Barros discursou na Assembleia Mundial da Saúde da OMS; ele disse que doença não deve influenciar segurança da Olimpíada

Viviane Bianco, Especial para o Estado

23 Maio 2016 | 21h30

GENEBRA - O ministro da Saúde, Ricardo Barros, disse nesta segunda-feira, 23, em Genebra que os bebês que não desenvolveram microcefalia, mas cujas mães contraíram o vírus zika na gestação, também serão acompanhados, para garantir que não há sequelas. Uma instituição parceira, que possa fazer esse monitoramento, deve ser definida em breve.

Segundo o ministério, dos 7.534 casos suspeitos de microcefalia no País, 2.818 foram descartados, mas devem continuar em observação. Outros 1.384 casos da doença foram confirmados e 2.818 estão sob investigação. Barros discursou nesta segunda na Assembleia Mundial da Saúde da Organização Mundial da Saúde (OMS). Sua prioridade foi tranquilizar a comunidade internacional sobre os riscos relacionados às transmissão de dengue, chikungunya e zika durante os Jogos Olímpicos, no Rio, em agosto.
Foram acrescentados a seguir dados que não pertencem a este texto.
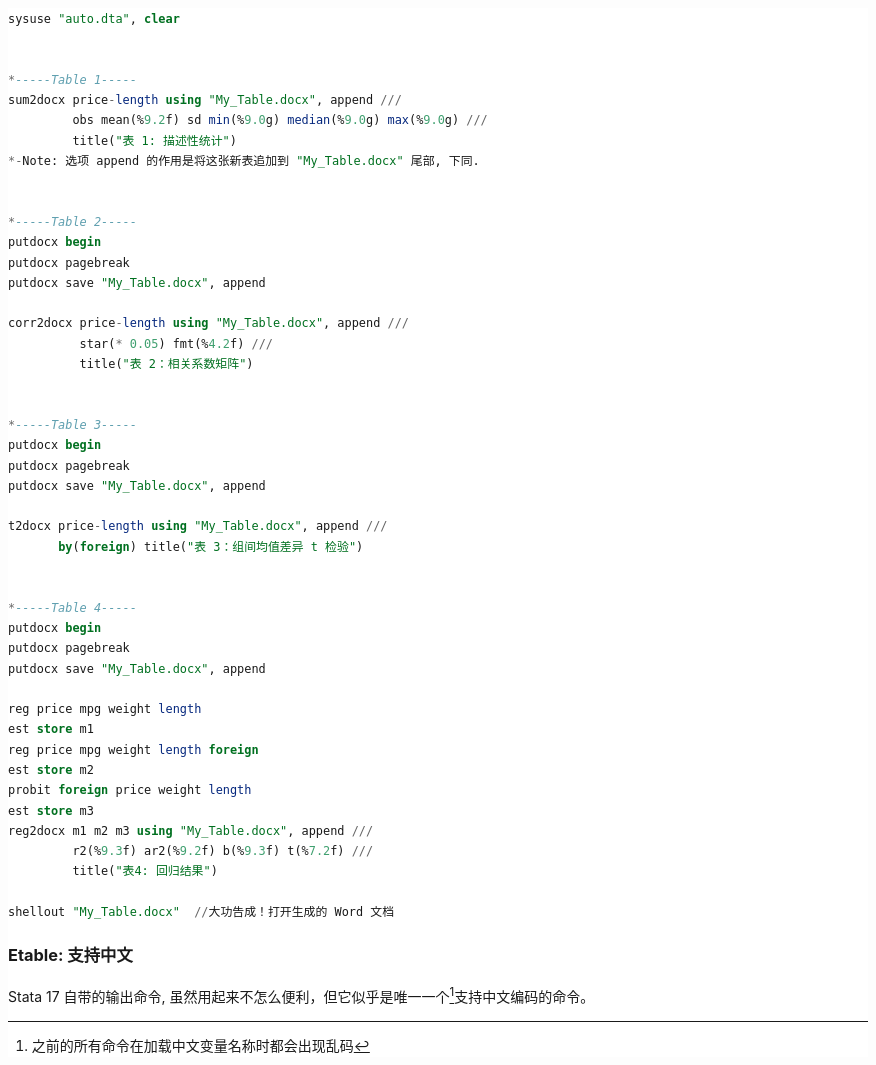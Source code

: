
 ```sql
sysuse "auto.dta", clear


*-----Table 1-----
sum2docx price-length using "My_Table.docx", append ///
         obs mean(%9.2f) sd min(%9.0g) median(%9.0g) max(%9.0g) ///
         title("表 1: 描述性统计")
*-Note: 选项 append 的作用是将这张新表追加到 "My_Table.docx" 尾部, 下同.


*-----Table 2-----
putdocx begin
putdocx pagebreak
putdocx save "My_Table.docx", append

corr2docx price-length using "My_Table.docx", append ///
          star(* 0.05) fmt(%4.2f) ///
          title("表 2：相关系数矩阵")


*-----Table 3-----
putdocx begin
putdocx pagebreak
putdocx save "My_Table.docx", append

t2docx price-length using "My_Table.docx", append ///
       by(foreign) title("表 3：组间均值差异 t 检验")


*-----Table 4-----
putdocx begin
putdocx pagebreak
putdocx save "My_Table.docx", append

reg price mpg weight length
est store m1
reg price mpg weight length foreign
est store m2
probit foreign price weight length
est store m3
reg2docx m1 m2 m3 using "My_Table.docx", append ///
         r2(%9.3f) ar2(%9.2f) b(%9.3f) t(%7.2f) ///
         title("表4: 回归结果")

shellout "My_Table.docx"  //大功告成！打开生成的 Word 文档
```

### Etable: 支持中文

Stata 17 自带的输出命令, 虽然用起来不怎么便利，但它似乎是唯一一个[^3]支持中文编码的命令。


[^1]: 久闻大名，但没用过，我也不了解相关命令
[^2]: 相关系数似乎只有 logout 能做到输出
[^3]: 之前的所有命令在加载中文变量名称时都会出现乱码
Barros apresentou um mapa que mostra que, na época em que a Olimpíada será realizada, a incidência das três doenças transmitidas pelo mosquito Aedes aegypti será menor por causa da diminuição da temperatura e das chuvas.

A preocupação central é mostrar que o País está preparado e garantir que as doenças estão controladas e não devem influir na segurança do evento. Segundo o ministério, o País deve receber de 350 mil a 500 mil turistas estrangeiros no período.

Barros procurou reforçar que o Brasil não é o único país que lida atualmente com o surto de zika. Segundo ele, a doença está presente em 60 países. O ministro afirmou que 3,5 mil agentes externos foram contratados para garantir que a região dos Jogos estará livre do mosquito.

Para Margaret Chan, diretora-geral da OMS, que também falou ontem, a epidemia de zika na América Latina é o resultado do abandono das políticas de combate ao Aedes nos anos 1970.